Usage example: Euler characteristic curves

This notebook provides usage examples for the euchar.curve module.

  • Euler characteristic curves of 2D and 3D images with values sampled from uniform distributions.

  • Euler characteristic curves of finite point sets in \(\mathbb{R}^2\) and \(\mathbb{R}^3\), obtained using the Alpha filtrations on the finite point sets


import numpy as np
import euchar.utils
from euchar.curve import image_2D, image_3D, filtration
from euchar.filtrations import alpha_filtration_2D, alpha_filtration_3D, inverse_density_filtration
from euchar.display import piecewise_constant_curve
import matplotlib.pyplot as plt
plt.style.use("seaborn-whitegrid")
plt.rcParams.update({"font.size": 16})
from seaborn import distplot

Synthetic data

Images

np.random.seed(0)
m = 32
max_intensity = 256

img_2D = np.random.randint(0, max_intensity, size=(m, m))
img_3D = np.random.randint(0, max_intensity, size=(m, m, m))

Finite point sets

np.random.seed(0)
N = 100
points_2D = np.random.rand(N, 2)
points_3D = np.random.rand(N, 3)

Euler characteristic curves of 2D and 3D image

For the following computation, the vector_2D_changes is automatically computed by image_2D().

ecc_2D = image_2D(img_2D)

To avoid recomputing it every time, it can be passed as a parameter to image_2D().

Precompute it with

vector_2D_changes = euchar.utils.vector_all_euler_changes_in_2D_images()

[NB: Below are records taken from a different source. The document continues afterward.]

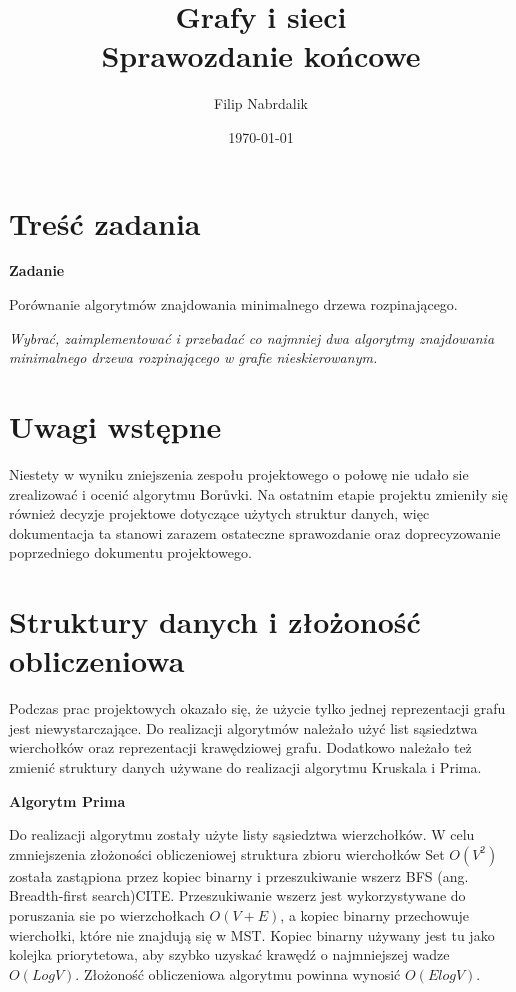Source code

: \documentclass[a4paper, 10pt]{article}
\title{{\bf {Grafy i sieci}} \\ {\large Sprawozdanie końcowe}}
\date{\today}
\author{Filip Nabrdalik}
\begin{document}




\maketitle 




\newcommand{\ang}[1]{(ang.  #1\/)}
\newcommand{\e}[1]{{\em #1}\/}

\renewcommand*{\figurename}{Wykres}



\section{Treść zadania}

{\bf{Zadanie}}

Porównanie algorytmów znajdowania minimalnego drzewa rozpinającego.

{\it Wybrać, zaimplementować i przebadać co najmniej dwa algorytmy znajdowania minimalnego drzewa rozpinającego w grafie nieskierowanym. }

 

\section{Uwagi wstępne}

Niestety w wyniku zniejszenia zespołu projektowego o połowę nie udało sie zrealizować i ocenić algorytmu Borůvki. 
Na ostatnim etapie projektu zmieniły się również decyzje projektowe dotyczące użytych struktur danych, więc 
dokumentacja ta stanowi zarazem ostateczne sprawozdanie oraz doprecyzowanie poprzedniego dokumentu projektowego.



\section{Struktury danych i złożoność obliczeniowa}

Podczas prac projektowych okazało się, że użycie tylko jednej reprezentacji grafu jest niewystarczające. Do realizacji algorytmów należało użyć
list sąsiedztwa wierchołków oraz reprezentacji krawędziowej grafu. Dodatkowo należało też zmienić struktury danych używane do realizacji algorytmu Kruskala
i Prima.


{\bf{Algorytm Prima}}
 
 Do realizacji algorytmu zostały użyte listy sąsiedztwa wierzchołków.
 W celu zmniejszenia złożoności obliczeniowej struktura zbioru wierchołków Set $O(V^2)$ została zastąpiona
 przez kopiec binarny i przeszukiwanie wszerz BFS \ang{Breadth-first search}CITE. Przeszukiwanie wszerz jest wykorzystywane do
 poruszania sie po wierzchołkach $O(V+E)$, a kopiec binarny przechowuje wierchołki, które nie znajdują się w MST. Kopiec binarny używany 
 jest tu jako kolejka priorytetowa, aby szybko uzyskać krawędź o najmniejszej wadze $O(LogV)$. Złożoność obliczeniowa algorytmu powinna wynosić
 $O(ElogV)$.
 
\end{document}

For the following computation, the vector of all possible Euler changes in the case of 3D images needs to be precomputed and saved to a file.

For example one could do this by running

vector_3D_changes = euchar.utils.vector_all_euler_changes_in_3D_images()
np.save("vector_3D_changes.npy", vector_3D_changes)
vector_3D_changes = np.load("vector_3D_changes.npy")
ecc_3D = image_3D(img_3D, vector_3D_changes)

We can then plot the Euler characteristic curves as piecewise constant curves.

fig, ax = plt.subplots(1, 2, figsize=(14,4))
plt.subplots_adjust(wspace=0.3)

domain = np.arange(256)
ax[0].plot(domain, ecc_2D, color="royalblue")
ax[0].set(title="Euler char curve - 2D image", xlim=[-20, 280], ylim=[-150, 150])
ax[1].plot(domain, ecc_3D, color="royalblue")
ax[1].set(title="Euler char curve - 3D image", xlim=[-20, 280], ylim=[-3_800, 3_800]);
../_images/output_17_0.png

Euler characteristic curves of finite point sets

We obtain the Alpha filtrations in the form of arrays of indices of points_2D and points_3D.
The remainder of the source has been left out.